[EXERCISE INSTRUCTIONS]: Only the lines from the one that contains "- **Quantization targets**: Different" through the last line of the records should appear, each printed exactly as it is.

[EXTRACTED ENTRIES]:
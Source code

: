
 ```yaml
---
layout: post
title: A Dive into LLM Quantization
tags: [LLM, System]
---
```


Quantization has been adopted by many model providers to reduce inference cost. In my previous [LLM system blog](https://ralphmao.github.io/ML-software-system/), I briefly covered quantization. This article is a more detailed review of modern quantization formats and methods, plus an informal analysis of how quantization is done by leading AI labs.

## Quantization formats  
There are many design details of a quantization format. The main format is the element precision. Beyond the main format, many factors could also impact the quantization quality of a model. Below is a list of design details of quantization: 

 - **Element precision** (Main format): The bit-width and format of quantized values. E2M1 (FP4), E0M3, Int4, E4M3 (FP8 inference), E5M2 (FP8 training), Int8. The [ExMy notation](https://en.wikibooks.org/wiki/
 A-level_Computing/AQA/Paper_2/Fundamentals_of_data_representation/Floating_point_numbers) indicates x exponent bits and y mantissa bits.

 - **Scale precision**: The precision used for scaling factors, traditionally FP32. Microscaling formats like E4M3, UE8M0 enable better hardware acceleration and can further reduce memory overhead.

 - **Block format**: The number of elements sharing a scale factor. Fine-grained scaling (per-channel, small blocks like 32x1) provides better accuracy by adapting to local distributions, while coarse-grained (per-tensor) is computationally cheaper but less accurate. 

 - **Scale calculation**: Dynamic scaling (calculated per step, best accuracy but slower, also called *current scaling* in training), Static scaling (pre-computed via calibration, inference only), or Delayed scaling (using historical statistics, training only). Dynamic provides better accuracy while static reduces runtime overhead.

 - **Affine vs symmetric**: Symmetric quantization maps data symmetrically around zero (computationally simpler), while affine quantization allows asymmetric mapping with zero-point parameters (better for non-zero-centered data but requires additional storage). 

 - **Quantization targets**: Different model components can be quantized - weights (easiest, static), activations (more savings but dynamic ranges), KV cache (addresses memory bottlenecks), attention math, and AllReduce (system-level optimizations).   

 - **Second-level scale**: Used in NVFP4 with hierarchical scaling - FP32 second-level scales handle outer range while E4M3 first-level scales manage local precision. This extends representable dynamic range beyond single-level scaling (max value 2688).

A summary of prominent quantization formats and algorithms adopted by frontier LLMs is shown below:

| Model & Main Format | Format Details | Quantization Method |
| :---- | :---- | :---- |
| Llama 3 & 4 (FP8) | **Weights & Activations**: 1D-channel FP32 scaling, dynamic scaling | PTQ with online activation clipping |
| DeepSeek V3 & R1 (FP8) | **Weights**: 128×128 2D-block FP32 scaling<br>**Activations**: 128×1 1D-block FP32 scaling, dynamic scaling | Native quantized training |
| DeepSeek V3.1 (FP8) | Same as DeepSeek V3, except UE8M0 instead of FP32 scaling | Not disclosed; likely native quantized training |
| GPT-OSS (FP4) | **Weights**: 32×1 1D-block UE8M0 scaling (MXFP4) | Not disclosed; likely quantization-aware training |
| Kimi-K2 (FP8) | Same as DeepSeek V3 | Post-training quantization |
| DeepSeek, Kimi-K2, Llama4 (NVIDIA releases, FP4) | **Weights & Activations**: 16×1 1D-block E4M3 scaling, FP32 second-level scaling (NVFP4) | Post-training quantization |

[RESULT OF THIS TASK]:
 - **Quantization targets**: Different model components can be quantized - weights (easiest, static), activations (more savings but dynamic ranges), KV cache (addresses memory bottlenecks), attention math, and AllReduce (system-level optimizations).   

 - **Second-level scale**: Used in NVFP4 with hierarchical scaling - FP32 second-level scales handle outer range while E4M3 first-level scales manage local precision. This extends representable dynamic range beyond single-level scaling (max value 2688).

A summary of prominent quantization formats and algorithms adopted by frontier LLMs is shown below:

| Model & Main Format | Format Details | Quantization Method |
| :---- | :---- | :---- |
| Llama 3 & 4 (FP8) | **Weights & Activations**: 1D-channel FP32 scaling, dynamic scaling | PTQ with online activation clipping |
| DeepSeek V3 & R1 (FP8) | **Weights**: 128×128 2D-block FP32 scaling<br>**Activations**: 128×1 1D-block FP32 scaling, dynamic scaling | Native quantized training |
| DeepSeek V3.1 (FP8) | Same as DeepSeek V3, except UE8M0 instead of FP32 scaling | Not disclosed; likely native quantized training |
| GPT-OSS (FP4) | **Weights**: 32×1 1D-block UE8M0 scaling (MXFP4) | Not disclosed; likely quantization-aware training |
| Kimi-K2 (FP8) | Same as DeepSeek V3 | Post-training quantization |
| DeepSeek, Kimi-K2, Llama4 (NVIDIA releases, FP4) | **Weights & Activations**: 16×1 1D-block E4M3 scaling, FP32 second-level scaling (NVFP4) | Post-training quantization |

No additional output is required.